As people cautiously reengage with the public world, they will be looking for signs that the environments they enter are safe. The trauma constantly fearing that the air we share with others may be infectious will not recede immediately and people, whether consciously or not, will be looking for signs that a store is prioritizing their safety. A disheveled environment does not connote the attention to detail and organization that such safety measures require.
Beyond questions of health and safety, disorganized stores, according to Neil Saunders of GlobalData Retail, also serve to remind customers of the relative ease of online shopping.
“Having a store that’s very messy and illogically laid out is quite very difficult for the consumer, because the consumer has to sift through a lot of things and they have to do a lot of searching to find the things that they want,” Saunders said. “And because people have gone online more during the pandemic, when they’re coming back to shopping, their tolerance for that will have reduced even further.”
This is especially problematic for stores directly competing with Amazon (isn’t everyone?), which has converted many a brick-and-mortar devotee into an online-first shopper during the pandemic.
A store that is organized, vibrant, and engaging will serve to remind customers of the social and practical pleasures of in-store shopping. One that is disorganized, stale, and messy will do just the opposite, reminding them of the comfort and ease of e-commerce. Such a reminder would likely drive them to Amazon or, at the very least, to the retailer’s digital channels, which are notoriously less profitable for companies than in-store sales.

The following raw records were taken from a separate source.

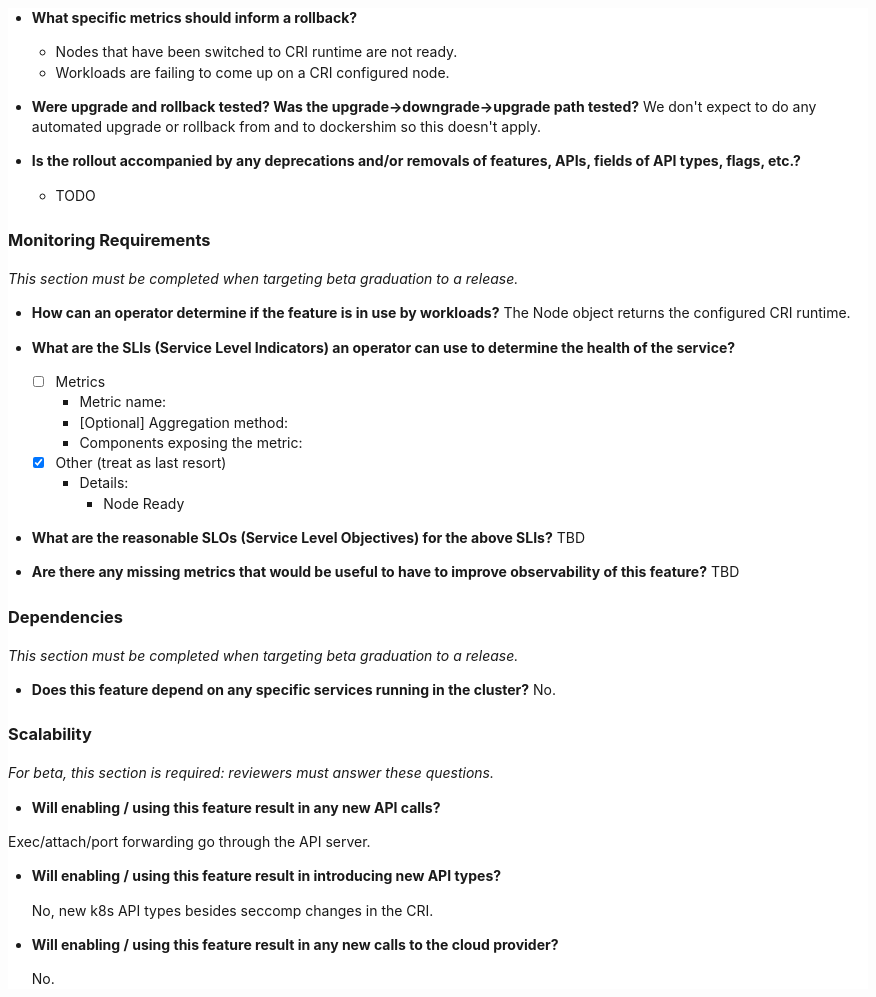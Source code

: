* **What specific metrics should inform a rollback?**
  - Nodes that have been switched to CRI runtime are not ready.
  - Workloads are failing to come up on a CRI configured node.

* **Were upgrade and rollback tested? Was the upgrade->downgrade->upgrade path tested?**
  We don't expect to do any automated upgrade or rollback from and to dockershim so this doesn't apply. 

* **Is the rollout accompanied by any deprecations and/or removals of features, APIs, 
fields of API types, flags, etc.?**
  - TODO

### Monitoring Requirements

_This section must be completed when targeting beta graduation to a release._

* **How can an operator determine if the feature is in use by workloads?**
  The Node object returns the configured CRI runtime.

* **What are the SLIs (Service Level Indicators) an operator can use to determine 
the health of the service?**
  - [ ] Metrics
    - Metric name:
    - [Optional] Aggregation method:
    - Components exposing the metric:
  - [x] Other (treat as last resort)
    - Details:
      - Node Ready

* **What are the reasonable SLOs (Service Level Objectives) for the above SLIs?**
  TBD

* **Are there any missing metrics that would be useful to have to improve observability 
of this feature?**
  TBD
  
### Dependencies

_This section must be completed when targeting beta graduation to a release._

* **Does this feature depend on any specific services running in the cluster?**
  No.

### Scalability

_For beta, this section is required: reviewers must answer these questions._

* **Will enabling / using this feature result in any new API calls?**

 Exec/attach/port forwarding go through the API server.
 
* **Will enabling / using this feature result in introducing new API types?**

  No, new k8s API types besides seccomp changes in the CRI.

* **Will enabling / using this feature result in any new calls to the cloud provider?**

  No.


[kubernetes.io]: https://kubernetes.io/
[kubernetes/enhancements]: https://git.k8s.io/enhancements
[kubernetes/kubernetes]: https://git.k8s.io/kubernetes
[kubernetes/website]: https://git.k8s.io/website
[supported limits]: https://git.k8s.io/community//sig-scalability/configs-and-limits/thresholds.md
[existing SLIs/SLOs]: https://git.k8s.io/community/sig-scalability/slos/slos.md#kubernetes-slisslos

Retail Market Research: Online and In-Store are Not Separate Initiatives
The biggest lesson market research can offer, then, is to not think of online and in-store as two entirely discrete channels that function independently of one another. It’s not a decision of investing in one or the other. Sure, the pandemic forced retailers to rapidly expand their digital investments on the fly as stores were closed, but as normalcy returns, retailers must find balance between the two.
Steve Sadove, former CEO of Saks, agrees.

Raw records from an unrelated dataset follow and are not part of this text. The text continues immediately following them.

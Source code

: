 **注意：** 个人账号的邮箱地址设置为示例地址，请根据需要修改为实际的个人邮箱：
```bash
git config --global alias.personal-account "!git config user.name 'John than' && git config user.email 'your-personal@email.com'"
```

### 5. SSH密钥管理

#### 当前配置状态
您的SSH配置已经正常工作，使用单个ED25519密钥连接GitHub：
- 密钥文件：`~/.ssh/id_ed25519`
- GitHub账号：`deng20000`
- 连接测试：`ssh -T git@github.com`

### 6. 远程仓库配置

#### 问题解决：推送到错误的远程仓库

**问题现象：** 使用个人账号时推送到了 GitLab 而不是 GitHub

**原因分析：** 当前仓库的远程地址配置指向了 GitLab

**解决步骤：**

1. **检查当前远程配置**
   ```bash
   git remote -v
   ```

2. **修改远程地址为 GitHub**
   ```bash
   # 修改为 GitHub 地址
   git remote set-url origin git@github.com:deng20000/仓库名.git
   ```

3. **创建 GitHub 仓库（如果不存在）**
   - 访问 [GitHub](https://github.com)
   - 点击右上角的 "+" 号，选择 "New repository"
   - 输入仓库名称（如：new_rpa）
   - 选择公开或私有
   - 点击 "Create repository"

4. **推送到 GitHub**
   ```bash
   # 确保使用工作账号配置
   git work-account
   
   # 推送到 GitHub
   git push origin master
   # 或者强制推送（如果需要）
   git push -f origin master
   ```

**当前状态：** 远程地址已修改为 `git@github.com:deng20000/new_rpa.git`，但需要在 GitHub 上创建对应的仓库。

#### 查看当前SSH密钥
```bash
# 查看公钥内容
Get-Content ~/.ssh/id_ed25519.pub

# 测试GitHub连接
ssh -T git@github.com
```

'It’s not an either or - you have to make choices so that you can make the investments in both,” he said. “And you’re going to have to then make trade-offs because you don’t have unlimited resources.”

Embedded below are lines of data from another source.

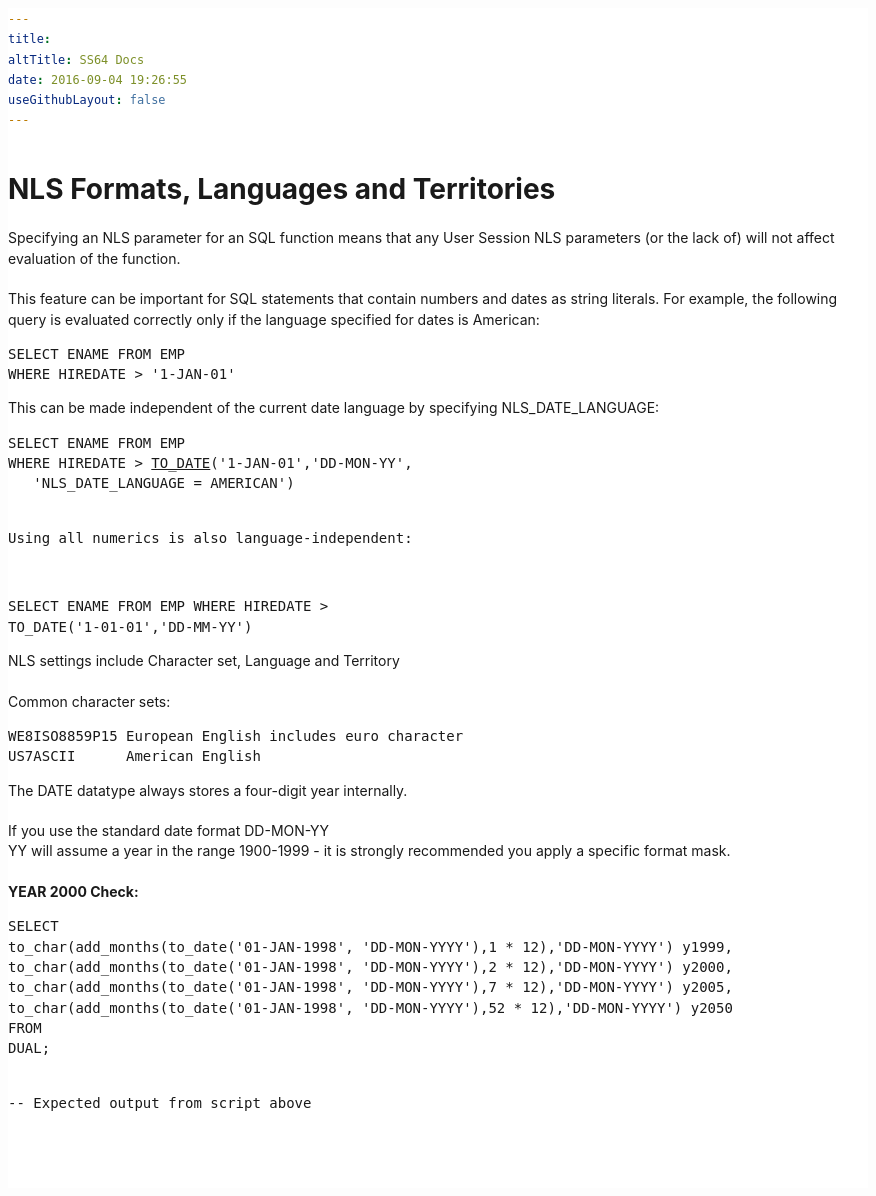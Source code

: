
 ```yaml
---
title:
altTitle: SS64 Docs
date: 2016-09-04 19:26:55
useGithubLayout: false
---
```

<h1>NLS Formats, Languages and Territories</h1> 
<p> Specifying an NLS parameter for an SQL function means that any User Session 
  NLS parameters (or the lack of) will not affect evaluation 
  of the function.<br>
  <br>
  This feature can be important for SQL statements that contain numbers and dates 
  as string literals. For example, the following query is evaluated correctly 
only if the language specified for dates is American: </p>
<pre>SELECT ENAME FROM EMP
WHERE HIREDATE &gt; '1-JAN-01'
</pre>
<p>This can be made independent of the current date language by specifying NLS_DATE_LANGUAGE: </p>
<pre>SELECT ENAME FROM EMP
WHERE HIREDATE &gt; <a href="syntax-to_date.html">TO_DATE</a>('1-JAN-01','DD-MON-YY',
   'NLS_DATE_LANGUAGE = AMERICAN')


Using all numerics is also language-independent:

SELECT ENAME FROM EMP
WHERE HIREDATE &gt; TO_DATE('1-01-01','DD-MM-YY')
</pre>
<p>NLS settings include Character set, Language and Territory<br>
<br>
Common character sets:</p>
<pre>WE8ISO8859P15 European English includes euro character
US7ASCII      American English
</pre>
<p>The DATE datatype always stores a four-digit year internally.<br>
    <br>
  If you use the standard date format DD-MON-YY<br>
  YY will assume a year in the range  1900-1999 - 
  it is strongly recommended you apply a specific format mask.<br>
    <br>
<b>YEAR 2000  Check:</b></p>
<pre>SELECT
to_char(add_months(to_date('01-JAN-1998', 'DD-MON-YYYY'),1 * 12),'DD-MON-YYYY') y1999,
to_char(add_months(to_date('01-JAN-1998', 'DD-MON-YYYY'),2 * 12),'DD-MON-YYYY') y2000,
to_char(add_months(to_date('01-JAN-1998', 'DD-MON-YYYY'),7 * 12),'DD-MON-YYYY') y2005,
to_char(add_months(to_date('01-JAN-1998', 'DD-MON-YYYY'),52 * 12),'DD-MON-YYYY') y2050
FROM
DUAL;

-- Expected output from script above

It should go without saying but is important to remember: Digital and in-store customers are not separate entities. There is not one bucket of online consumers and one of in-store consumers that brands must separately appeal to. They are, by and large, the same consumers. Their in-store visits inform their online purchases and visa-versa.
This is why, according to Macy’s CFO Adrian Mitchell, digital sales are two-to-three times better in regions with a Macy’s storefront. And when Macy’s abandons a particular market, that area’s online sales drop.
“Stores are providing the critical nodes to our digital customers,” Mitchell acknowledged.
Understanding that connection is crucial as retailers find solutions moving forward. Consider Walmart’s planned $14 billion investment this year, which will focus on creating automated fulfillment centers in many of their Superstores. While on the surface this may seem like a digital-only initiative, the investment will also free up in-store employees, who will no longer need to work on online order fulfillment but can instead focus on in-store service and care.
No, not everybody can just drop $14 billion like the Waltons but, even at a smaller scale, such mutually reinforcing initiatives must be retailers’ top priority.
More and more consumers are returning to in-store shopping every day. Retailers must do their best to avoid reminding them why they left in the first place.